Sebelum sampai pada penggambaran tersebut, Budi Darma menghadirkan terlebih dulu peristiwa-peristiwa sebagai motif, sebagai latar kuat yang menjadikan penggambaran tadi terasa natural. Suatu ketika, misalnya, si lelaki dewasa mendapati mobilnya baru saja digores oleh benda tumpul, dan setelah melakukan sedikit pengejaran ia melihat dengan mata kepalanya sendiri si anak yang lebih kecil tengah memegang paku, dan ia langsung menyimpulkan si anak itulah yang baru saja, dengan ringan dan tanpa dosa, menggores mobilnya. Si anak menyangkal tuduhan itu, begitu juga si anak satu lagi yang lebih besar—kakaknya. Si lelaki dewasa begitu kesal. Ia mencoba mendatangi kamar di mana dua anak ini tinggal dan mengeluhkan kejadian tersebut kepada orang tua mereka.
Malang betul si lelaki dewasa, pasangan suami-istri penghuni kamar itu membela kedua anak mereka habis-habisan. Mereka meyakini bahwa si kakak tidak mungkin berbohong sebab mereka selalu mengajarinya untuk berkata jujur. Mereka juga meyakini apabila si kakak atau si adik melakukan sesuatu yang tidak baik kepada orang lain pastilah dikarenakan mereka memperoleh terlebih dahulu sesuatu tidak baik dari orang tersebut. Si lelaki dewasa, lagi-lagi, begitu kesal.
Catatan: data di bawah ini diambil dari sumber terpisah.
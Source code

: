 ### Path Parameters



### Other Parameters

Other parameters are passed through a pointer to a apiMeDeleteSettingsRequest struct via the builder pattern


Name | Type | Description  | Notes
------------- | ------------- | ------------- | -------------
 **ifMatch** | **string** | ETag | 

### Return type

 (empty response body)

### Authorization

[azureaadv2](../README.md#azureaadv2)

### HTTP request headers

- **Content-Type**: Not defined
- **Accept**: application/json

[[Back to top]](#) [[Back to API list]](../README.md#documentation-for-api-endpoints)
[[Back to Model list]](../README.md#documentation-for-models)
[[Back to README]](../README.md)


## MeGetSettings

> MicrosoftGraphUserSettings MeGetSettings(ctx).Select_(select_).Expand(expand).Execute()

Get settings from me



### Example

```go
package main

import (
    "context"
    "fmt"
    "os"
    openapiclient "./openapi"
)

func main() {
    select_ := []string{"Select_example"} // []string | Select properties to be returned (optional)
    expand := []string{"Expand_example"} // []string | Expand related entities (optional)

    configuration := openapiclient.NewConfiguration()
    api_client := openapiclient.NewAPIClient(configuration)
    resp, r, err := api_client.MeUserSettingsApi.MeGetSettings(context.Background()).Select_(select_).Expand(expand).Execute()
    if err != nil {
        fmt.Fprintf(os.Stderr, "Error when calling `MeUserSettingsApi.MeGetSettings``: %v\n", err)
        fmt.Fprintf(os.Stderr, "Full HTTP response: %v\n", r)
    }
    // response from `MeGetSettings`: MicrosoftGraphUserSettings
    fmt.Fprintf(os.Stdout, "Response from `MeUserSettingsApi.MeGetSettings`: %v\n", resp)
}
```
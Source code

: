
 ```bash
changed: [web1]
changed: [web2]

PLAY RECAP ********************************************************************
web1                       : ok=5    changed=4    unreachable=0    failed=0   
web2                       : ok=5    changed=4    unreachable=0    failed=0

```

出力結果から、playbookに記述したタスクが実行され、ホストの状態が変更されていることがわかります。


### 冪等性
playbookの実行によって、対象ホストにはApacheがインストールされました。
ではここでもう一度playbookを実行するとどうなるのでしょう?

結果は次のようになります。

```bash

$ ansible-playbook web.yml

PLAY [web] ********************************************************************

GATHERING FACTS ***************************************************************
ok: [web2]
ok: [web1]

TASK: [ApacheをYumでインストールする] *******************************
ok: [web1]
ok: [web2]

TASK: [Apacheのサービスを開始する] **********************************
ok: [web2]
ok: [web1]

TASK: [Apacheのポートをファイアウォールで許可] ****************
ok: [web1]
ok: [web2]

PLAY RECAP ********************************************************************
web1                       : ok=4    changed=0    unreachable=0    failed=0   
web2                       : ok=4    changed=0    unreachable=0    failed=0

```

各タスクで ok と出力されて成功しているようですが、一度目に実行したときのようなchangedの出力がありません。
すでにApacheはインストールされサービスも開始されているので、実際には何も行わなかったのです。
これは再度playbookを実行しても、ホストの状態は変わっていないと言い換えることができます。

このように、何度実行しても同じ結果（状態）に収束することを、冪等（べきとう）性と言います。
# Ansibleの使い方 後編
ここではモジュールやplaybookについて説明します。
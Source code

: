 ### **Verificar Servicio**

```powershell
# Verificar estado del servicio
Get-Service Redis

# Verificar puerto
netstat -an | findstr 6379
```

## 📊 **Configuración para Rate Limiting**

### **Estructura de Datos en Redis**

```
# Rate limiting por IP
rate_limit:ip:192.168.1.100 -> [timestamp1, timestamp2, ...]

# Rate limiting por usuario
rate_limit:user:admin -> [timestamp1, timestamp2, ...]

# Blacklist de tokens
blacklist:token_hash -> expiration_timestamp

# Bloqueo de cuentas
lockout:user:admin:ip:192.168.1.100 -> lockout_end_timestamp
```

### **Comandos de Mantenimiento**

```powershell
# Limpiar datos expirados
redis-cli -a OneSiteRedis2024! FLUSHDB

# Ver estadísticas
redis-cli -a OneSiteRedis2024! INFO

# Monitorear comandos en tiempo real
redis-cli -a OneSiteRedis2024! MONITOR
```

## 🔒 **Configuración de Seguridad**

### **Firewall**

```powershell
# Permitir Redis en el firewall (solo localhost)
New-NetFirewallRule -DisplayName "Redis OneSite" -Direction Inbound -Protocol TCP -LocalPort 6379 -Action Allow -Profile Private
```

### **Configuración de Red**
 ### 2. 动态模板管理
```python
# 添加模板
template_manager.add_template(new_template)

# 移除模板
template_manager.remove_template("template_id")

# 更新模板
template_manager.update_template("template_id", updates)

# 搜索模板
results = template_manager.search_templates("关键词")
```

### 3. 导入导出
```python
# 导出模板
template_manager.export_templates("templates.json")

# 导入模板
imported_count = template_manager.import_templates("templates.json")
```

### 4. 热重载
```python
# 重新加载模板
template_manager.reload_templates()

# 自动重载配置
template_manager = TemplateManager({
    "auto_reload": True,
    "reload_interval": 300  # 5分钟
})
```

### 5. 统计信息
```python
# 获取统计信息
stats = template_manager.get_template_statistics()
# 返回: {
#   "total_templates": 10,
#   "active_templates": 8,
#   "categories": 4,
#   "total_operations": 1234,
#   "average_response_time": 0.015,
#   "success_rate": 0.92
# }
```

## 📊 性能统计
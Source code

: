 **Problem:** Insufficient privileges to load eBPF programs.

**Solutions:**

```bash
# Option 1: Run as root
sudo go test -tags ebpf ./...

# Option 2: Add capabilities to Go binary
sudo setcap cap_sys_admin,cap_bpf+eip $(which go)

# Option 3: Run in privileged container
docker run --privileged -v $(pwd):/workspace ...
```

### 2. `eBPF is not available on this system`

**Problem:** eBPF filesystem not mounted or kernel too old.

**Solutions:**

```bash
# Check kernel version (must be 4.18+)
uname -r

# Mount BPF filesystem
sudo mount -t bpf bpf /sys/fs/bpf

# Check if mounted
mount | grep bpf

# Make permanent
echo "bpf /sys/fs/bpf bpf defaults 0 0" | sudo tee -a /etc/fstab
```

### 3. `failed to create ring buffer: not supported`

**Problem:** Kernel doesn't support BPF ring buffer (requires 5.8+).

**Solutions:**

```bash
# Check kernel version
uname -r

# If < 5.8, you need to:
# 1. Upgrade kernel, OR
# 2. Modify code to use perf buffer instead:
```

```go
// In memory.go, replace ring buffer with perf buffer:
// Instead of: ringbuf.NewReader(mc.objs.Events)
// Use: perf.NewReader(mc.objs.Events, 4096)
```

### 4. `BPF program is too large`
Peristiwa lain yang ikut menjadi motif adalah saat si lelaki dewasa mendapati dua anak tadi bertingkah di salah satu anak tangga di lantai dua. Sore itu lift gedung macet dan si lelaki dewasa terpaksa menggunakan tangga, dan ia mulai mencium bau tak sedap saat menuruni anak-anak tangga di lantai tiga. Rupa-rupanya bau tak sedap itu adalah bau tinja, dan ia berasal dari si anak yang lebih kecil—si adik. Si lelaki dewasa melihat di salah satu anak tangga si adik sedang berjongkok dengan raut muka menahan sakit, sementara si kakak tengah berusaha menenangkannya. Bagian belakang celana si adik melembung. Si kakak membenarkan adiknya itu berak di sana tetapi ia membelanya dengan berkata si adik sedang sakit perut dan mereka tak bisa masuk ke kamar karena kamar mereka dikunci. Kunci yang biasanya mereka pegang kali itu terbawa oleh orang tua mereka.
Di detik si lelaki dewasa menyadari si adik itu berak, pikiran seperti ini melintas di benaknya: Ingin rasanya saya membawa parang, memotong kaki dan tangan mereka satu per satu, dan membuat mereka cacat seumur hidup. Sebuah pengakuan yang terang-terangan; sebuah kejujuran yang menunjukkan karakter si lelaki dewasa yang mudah terganggu, mudah membenci, bahkan mudah sakit hati. Karakternya yang seperti inilah yang membuat tingkah konyol kekanak-kanakan yang dilakukannya seperti di penggambaran di awal tadi mungkin terjadi, secara alamiah. Karakternya yang seperti ini, digabungkan dengan motif-motif tadi, semakin menambah kadar alamiahnya.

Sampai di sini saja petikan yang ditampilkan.